319 with step_compilation_context_manager(
320 pipeline_name=self.pipeline_name,
321 step_name=step.name,
322 sagemaker_session=self.sagemaker_session,
--> 323 code_hash=get_code_hash(step),
324 config_hash=get_config_hash(step),
325 pipeline_definition_config=self.pipeline_definition_config,
326 upload_runtime_scripts=self.upload_runtime_scripts,
327 upload_workspace=self.upload_workspace,
328 pipeline_build_time=self.pipeline_build_time,
329 function_step_secret_token=self._function_step_secret_token,
330 ) as context:
331 request_dict = step.to_request()
333 self.upload_runtime_scripts = context.upload_runtime_scripts
File /opt/conda/lib/python3.10/site-packages/sagemaker/workflow/utilities.py:163, in get_code_hash(step)
152 dependencies = get_processing_dependencies(
153 [
154 kwargs.get("dependencies"),
(...)
159 ]
160 )
161 code = kwargs.get("submit_app") or kwargs.get("code")

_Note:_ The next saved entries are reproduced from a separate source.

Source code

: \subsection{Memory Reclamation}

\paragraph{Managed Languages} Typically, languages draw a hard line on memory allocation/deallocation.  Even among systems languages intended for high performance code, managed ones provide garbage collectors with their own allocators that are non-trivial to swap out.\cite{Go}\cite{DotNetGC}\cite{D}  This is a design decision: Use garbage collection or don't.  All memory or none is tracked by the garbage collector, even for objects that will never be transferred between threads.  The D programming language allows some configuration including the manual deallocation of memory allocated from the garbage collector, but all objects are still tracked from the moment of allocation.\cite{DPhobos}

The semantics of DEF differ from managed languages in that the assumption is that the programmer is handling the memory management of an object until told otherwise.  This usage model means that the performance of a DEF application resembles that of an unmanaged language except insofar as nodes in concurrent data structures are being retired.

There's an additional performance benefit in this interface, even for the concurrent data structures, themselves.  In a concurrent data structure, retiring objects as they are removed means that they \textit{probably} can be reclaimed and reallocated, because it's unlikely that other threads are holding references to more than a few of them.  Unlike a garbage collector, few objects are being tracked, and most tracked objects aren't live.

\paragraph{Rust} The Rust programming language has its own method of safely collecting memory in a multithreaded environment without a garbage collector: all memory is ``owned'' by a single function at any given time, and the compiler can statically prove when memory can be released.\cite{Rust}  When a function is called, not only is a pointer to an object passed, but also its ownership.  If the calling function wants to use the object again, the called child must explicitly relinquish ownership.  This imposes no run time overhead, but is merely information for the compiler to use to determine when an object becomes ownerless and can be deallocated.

--> 163 return get_processing_code_hash(code, source_dir, dependencies)
165 if isinstance(step, TrainingStep) and step.step_args:
166 job_obj = step.step_args.func_args[0]
File /opt/conda/lib/python3.10/site-packages/sagemaker/workflow/utilities.py:218, in get_processing_code_hash(code, source_dir, dependencies)

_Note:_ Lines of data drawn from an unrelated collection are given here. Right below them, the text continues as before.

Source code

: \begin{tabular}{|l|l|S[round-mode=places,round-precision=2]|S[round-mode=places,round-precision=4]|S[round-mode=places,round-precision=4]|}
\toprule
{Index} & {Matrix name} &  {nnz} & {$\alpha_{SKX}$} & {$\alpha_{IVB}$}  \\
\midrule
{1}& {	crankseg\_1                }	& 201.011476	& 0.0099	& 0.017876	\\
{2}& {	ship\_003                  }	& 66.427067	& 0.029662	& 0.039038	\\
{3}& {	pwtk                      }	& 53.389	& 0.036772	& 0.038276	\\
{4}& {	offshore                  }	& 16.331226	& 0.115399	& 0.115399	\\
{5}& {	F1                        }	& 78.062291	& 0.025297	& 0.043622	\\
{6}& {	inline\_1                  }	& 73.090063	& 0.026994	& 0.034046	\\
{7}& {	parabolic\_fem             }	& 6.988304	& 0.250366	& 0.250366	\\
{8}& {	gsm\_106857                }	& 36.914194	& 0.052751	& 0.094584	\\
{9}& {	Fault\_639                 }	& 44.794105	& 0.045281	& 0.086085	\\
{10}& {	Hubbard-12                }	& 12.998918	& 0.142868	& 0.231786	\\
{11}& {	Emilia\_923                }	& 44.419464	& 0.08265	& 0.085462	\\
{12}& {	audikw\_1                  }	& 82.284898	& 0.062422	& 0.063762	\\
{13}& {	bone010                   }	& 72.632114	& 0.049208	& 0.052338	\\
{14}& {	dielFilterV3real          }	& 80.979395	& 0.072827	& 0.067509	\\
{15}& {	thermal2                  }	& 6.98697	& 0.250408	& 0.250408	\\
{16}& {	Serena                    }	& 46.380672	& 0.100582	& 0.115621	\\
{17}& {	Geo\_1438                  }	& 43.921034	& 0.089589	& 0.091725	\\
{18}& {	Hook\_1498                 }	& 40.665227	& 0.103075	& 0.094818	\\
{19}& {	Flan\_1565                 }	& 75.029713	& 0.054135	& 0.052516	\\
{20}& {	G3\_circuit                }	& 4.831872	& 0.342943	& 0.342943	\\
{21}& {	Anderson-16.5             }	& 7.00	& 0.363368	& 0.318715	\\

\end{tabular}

216 # Other Processors - Spark, Script, Base, etc.
217 if code:
--> 218 code_url = urlparse(code)
219 if code_url.scheme == "" or code_url.scheme == "file":
220 return hash_files_or_dirs([code] + dependencies)

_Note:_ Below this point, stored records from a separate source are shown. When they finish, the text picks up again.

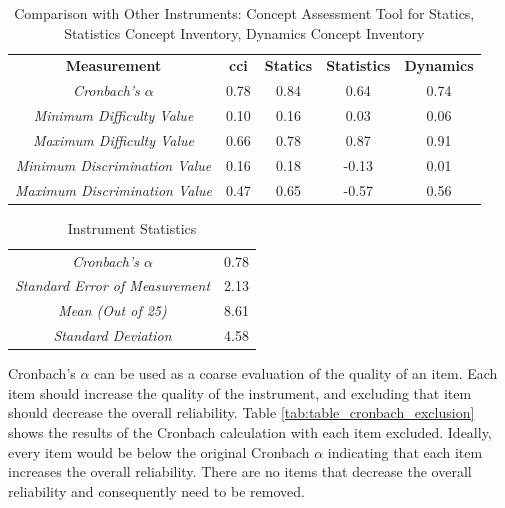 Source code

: \FloatBarrier

\begin{table}[!htbp]   
\caption{Comparison with Other Instruments: Concept Assessment Tool for Statics, Statistics Concept Inventory, Dynamics Concept Inventory \cite{jorian}}   
\centering   
\begin{tabular}[width=\textwidth]{ccccc}   
    \toprule
    \textbf{Measurement} & \textbf{\gls{cci}} & \textbf{Statics} & \textbf{Statistics} & \textbf{Dynamics} \\
    \textit{Cronbach's $\alpha$} & 0.78 & 0.84 & 0.64 & 0.74\\   
    \textit{Minimum Difficulty Value} & 0.10 & 0.16 & 0.03 & 0.06 \\   
    \textit{Maximum Difficulty Value} & 0.66 & 0.78 & 0.87 & 0.91 \\   
    \textit{Minimum Discrimination Value} & 0.16 & 0.18 & -0.13 & 0.01\\
    \textit{Maximum Discrimination Value} & 0.47 & 0.65 & -0.57 & 0.56\\   
    \bottomrule   
\end{tabular}   
\label{tab:compare}   
\end{table}  

\begin{table}[!htbp]
\caption{Instrument Statistics}
\centering
\begin{tabular}{cc}
    \toprule
    \textit{Cronbach's $\alpha$} & 0.78 \\
    \textit{Standard Error of Measurement} & 2.13 \\
    \textit{Mean (Out of 25)} & 8.61\\
    \textit{Standard Deviation} & 4.58\\
    \bottomrule
\end{tabular}
\label{tab:overall}
\end{table}


Cronbach's $\alpha$ can be used as a coarse evaluation of the quality of an item. Each item should increase the quality of the instrument, and excluding that item should decrease the overall reliability. Table \ref{tab:table_cronbach_exclusion} shows the results of the Cronbach calculation with each item excluded. Ideally, every item would be below the original Cronbach $\alpha$ indicating that each item increases the overall reliability. There are no items that decrease the overall reliability and consequently need to be removed.

\iffalse
\iflong
\begin{figure}[ht]
    \begin{center}
    \advance\leftskip-.25cm
    \advance\rightskip-.25cm
    \texttt{[image: images/Cronobach's.png]}
    \caption{Cronbach's $\alpha$ with Items Excluded}
    \label{fig:cron}
\end{center}
\end{figure}
\fi
\fi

File /opt/conda/lib/python3.10/urllib/parse.py:392, in urlparse(url, scheme, allow_fragments)
372 def urlparse(url, scheme='', allow_fragments=True):
373 """Parse a URL into 6 components:
374 <scheme>://<netloc>/<path>;<params>?<query>#<fragment>
375
(...)
390 Note that % escapes are not expanded.
391 """
--> 392 url, scheme, _coerce_result = _coerce_args(url, scheme)
393 splitresult = urlsplit(url, scheme, allow_fragments)
394 scheme, netloc, url, query, fragment = splitresult
File /opt/conda/lib/python3.10/urllib/parse.py:128, in _coerce_args(*args)
126 if str_input:
127 return args + (_noop,)
--> 128 return _decode_args(args) + (_encode_result,)
File /opt/conda/lib/python3.10/urllib/parse.py:112, in _decode_args(args, encoding, errors)
110 def _decode_args(args, encoding=_implicit_encoding,
111 errors=_implicit_errors):
--> 112 return tuple(x.decode(encoding, errors) if x else '' for x in args)
File /opt/conda/lib/python3.10/urllib/parse.py:112, in <genexpr>(.0)
110 def _decode_args(args, encoding=_implicit_encoding,
111 errors=_implicit_errors):
--> 112 return tuple(x.decode(encoding, errors) if x else '' for x in args)
AttributeError: 'ParameterString' object has no attribute 'decode'
System information
A description of your system. Please provide:
- SageMaker Python SDK version: 2.215.0
- Framework name (eg. PyTorch) or algorithm (eg. KMeans): Sklearn Framework processor
- Framework version: 1.0-1
- Python version: >3
- CPU or GPU: CPU
- Custom Docker image (Y/N): N
Additional context
Add any other context about the problem here.